:: Task data ::
>>>

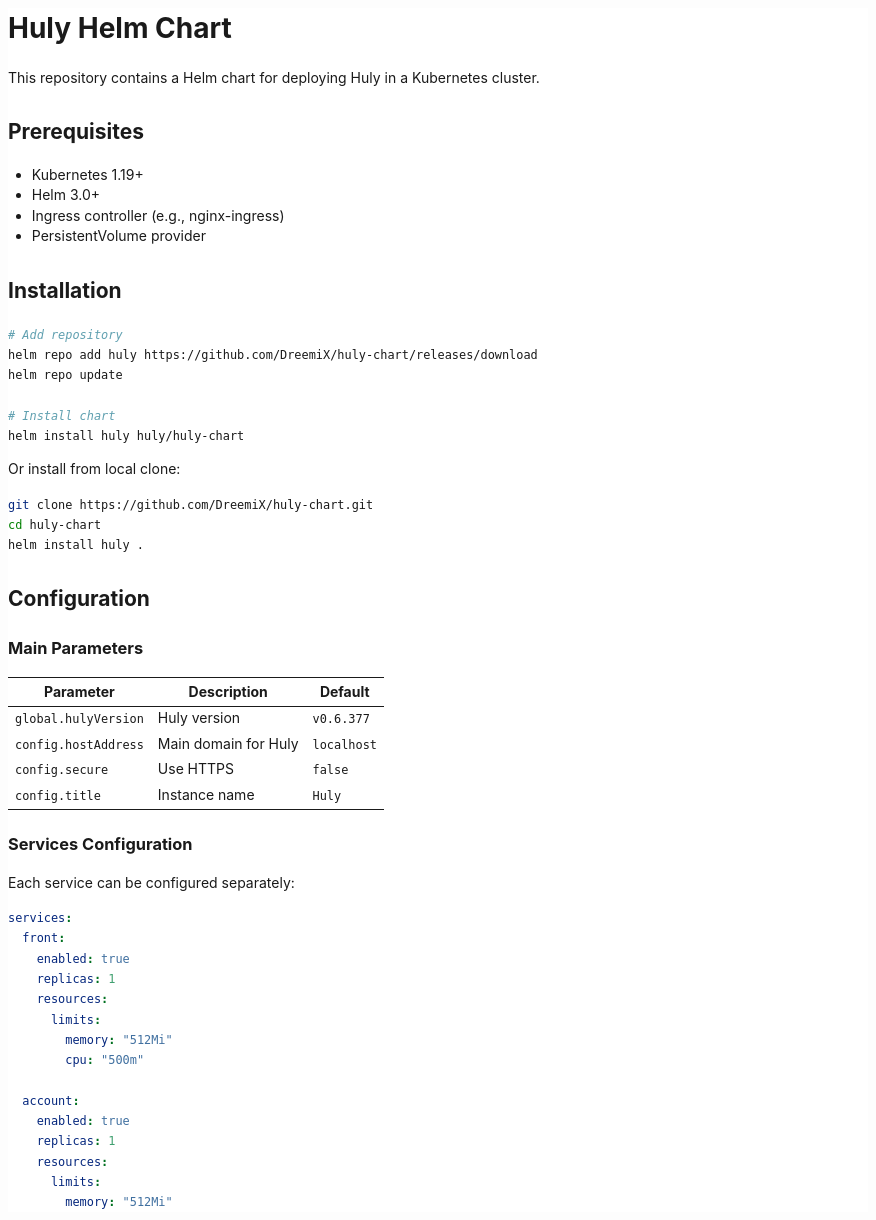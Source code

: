 # Huly Helm Chart

This repository contains a Helm chart for deploying Huly in a Kubernetes cluster.

## Prerequisites

- Kubernetes 1.19+
- Helm 3.0+
- Ingress controller (e.g., nginx-ingress)
- PersistentVolume provider

## Installation

```bash
# Add repository
helm repo add huly https://github.com/DreemiX/huly-chart/releases/download
helm repo update

# Install chart
helm install huly huly/huly-chart
```

Or install from local clone:

```bash
git clone https://github.com/DreemiX/huly-chart.git
cd huly-chart
helm install huly .
```

## Configuration

### Main Parameters

| Parameter | Description | Default |
|-----------|-------------|---------|
| `global.hulyVersion` | Huly version | `v0.6.377` |
| `config.hostAddress` | Main domain for Huly | `localhost` |
| `config.secure` | Use HTTPS | `false` |
| `config.title` | Instance name | `Huly` |

### Services Configuration

Each service can be configured separately:

```yaml
services:
  front:
    enabled: true
    replicas: 1
    resources:
      limits:
        memory: "512Mi"
        cpu: "500m"
  
  account:
    enabled: true
    replicas: 1
    resources:
      limits:
        memory: "512Mi"
```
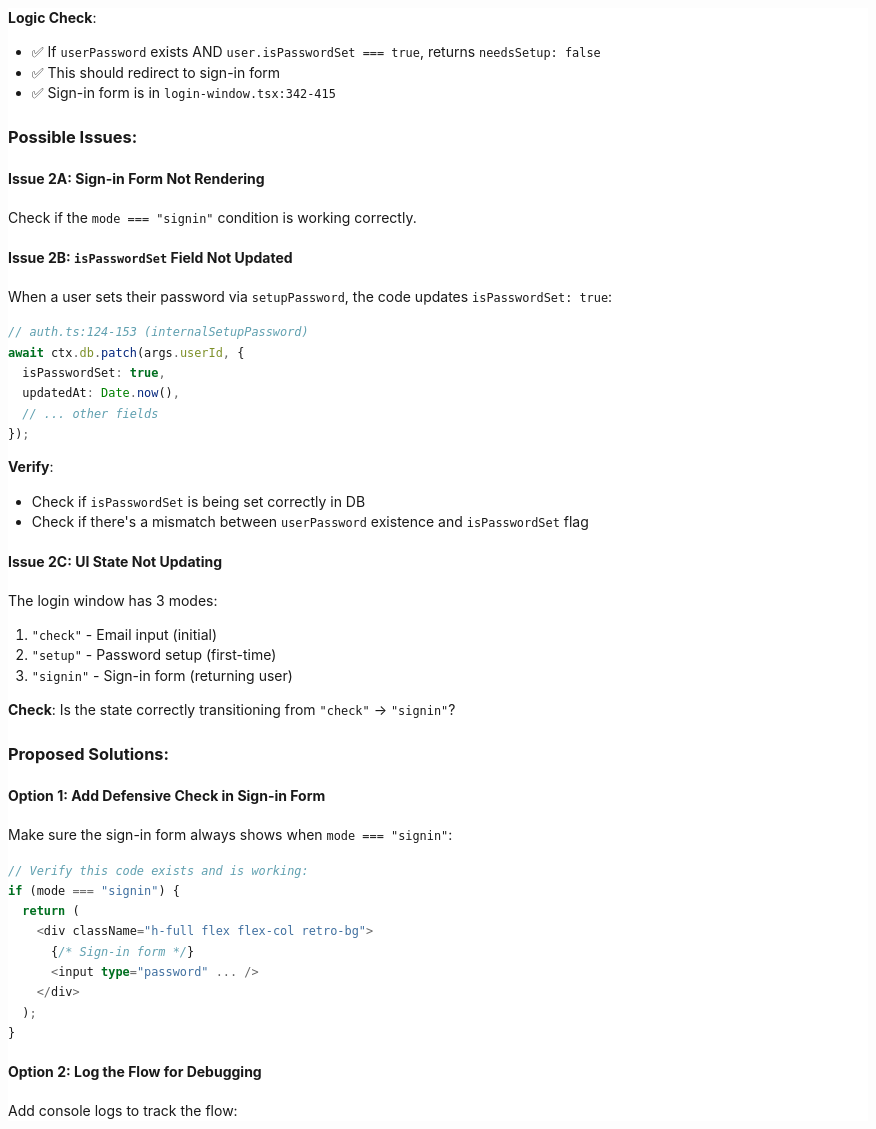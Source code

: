 **Logic Check**:
- ✅ If `userPassword` exists AND `user.isPasswordSet === true`, returns `needsSetup: false`
- ✅ This should redirect to sign-in form
- ✅ Sign-in form is in `login-window.tsx:342-415`

### **Possible Issues**:

#### **Issue 2A: Sign-in Form Not Rendering**
Check if the `mode === "signin"` condition is working correctly.

#### **Issue 2B: `isPasswordSet` Field Not Updated**
When a user sets their password via `setupPassword`, the code updates `isPasswordSet: true`:

```typescript
// auth.ts:124-153 (internalSetupPassword)
await ctx.db.patch(args.userId, {
  isPasswordSet: true,
  updatedAt: Date.now(),
  // ... other fields
});
```

**Verify**:
- Check if `isPasswordSet` is being set correctly in DB
- Check if there's a mismatch between `userPassword` existence and `isPasswordSet` flag

#### **Issue 2C: UI State Not Updating**
The login window has 3 modes:
1. `"check"` - Email input (initial)
2. `"setup"` - Password setup (first-time)
3. `"signin"` - Sign-in form (returning user)

**Check**: Is the state correctly transitioning from `"check"` → `"signin"`?

### **Proposed Solutions**:

#### **Option 1: Add Defensive Check in Sign-in Form**
Make sure the sign-in form always shows when `mode === "signin"`:

```typescript
// Verify this code exists and is working:
if (mode === "signin") {
  return (
    <div className="h-full flex flex-col retro-bg">
      {/* Sign-in form */}
      <input type="password" ... />
    </div>
  );
}
```

#### **Option 2: Log the Flow for Debugging**
Add console logs to track the flow:
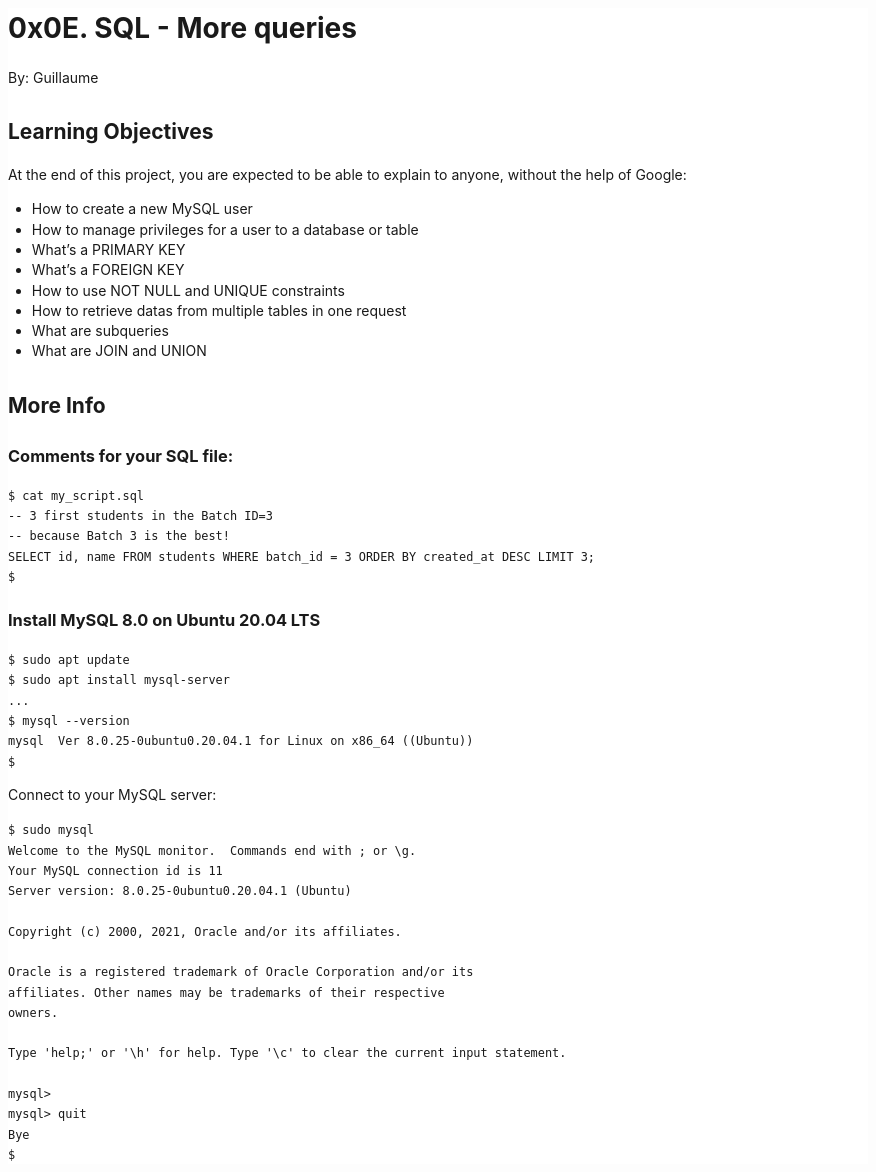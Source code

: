 # 0x0E. SQL - More queries
By: Guillaume
 
## Learning Objectives
At the end of this project, you are expected to be able to explain to anyone, without the help of Google:

- How to create a new MySQL user
- How to manage privileges for a user to a database or table
- What’s a PRIMARY KEY
- What’s a FOREIGN KEY
- How to use NOT NULL and UNIQUE constraints
- How to retrieve datas from multiple tables in one request
- What are subqueries
- What are JOIN and UNION

## More Info

### Comments for your SQL file:

	$ cat my_script.sql
	-- 3 first students in the Batch ID=3
	-- because Batch 3 is the best!
	SELECT id, name FROM students WHERE batch_id = 3 ORDER BY created_at DESC LIMIT 3;
	$

### Install MySQL 8.0 on Ubuntu 20.04 LTS
	$ sudo apt update
	$ sudo apt install mysql-server
	...
	$ mysql --version
	mysql  Ver 8.0.25-0ubuntu0.20.04.1 for Linux on x86_64 ((Ubuntu))
	$

Connect to your MySQL server:

	$ sudo mysql
	Welcome to the MySQL monitor.  Commands end with ; or \g.
	Your MySQL connection id is 11
	Server version: 8.0.25-0ubuntu0.20.04.1 (Ubuntu)

	Copyright (c) 2000, 2021, Oracle and/or its affiliates.

	Oracle is a registered trademark of Oracle Corporation and/or its
	affiliates. Other names may be trademarks of their respective
	owners.

	Type 'help;' or '\h' for help. Type '\c' to clear the current input statement.

	mysql>
	mysql> quit
	Bye
	$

<<<

:: Task details ::
The number of lines in this listing that hold "repository" is the only answer required.

:: Response to this task ::
2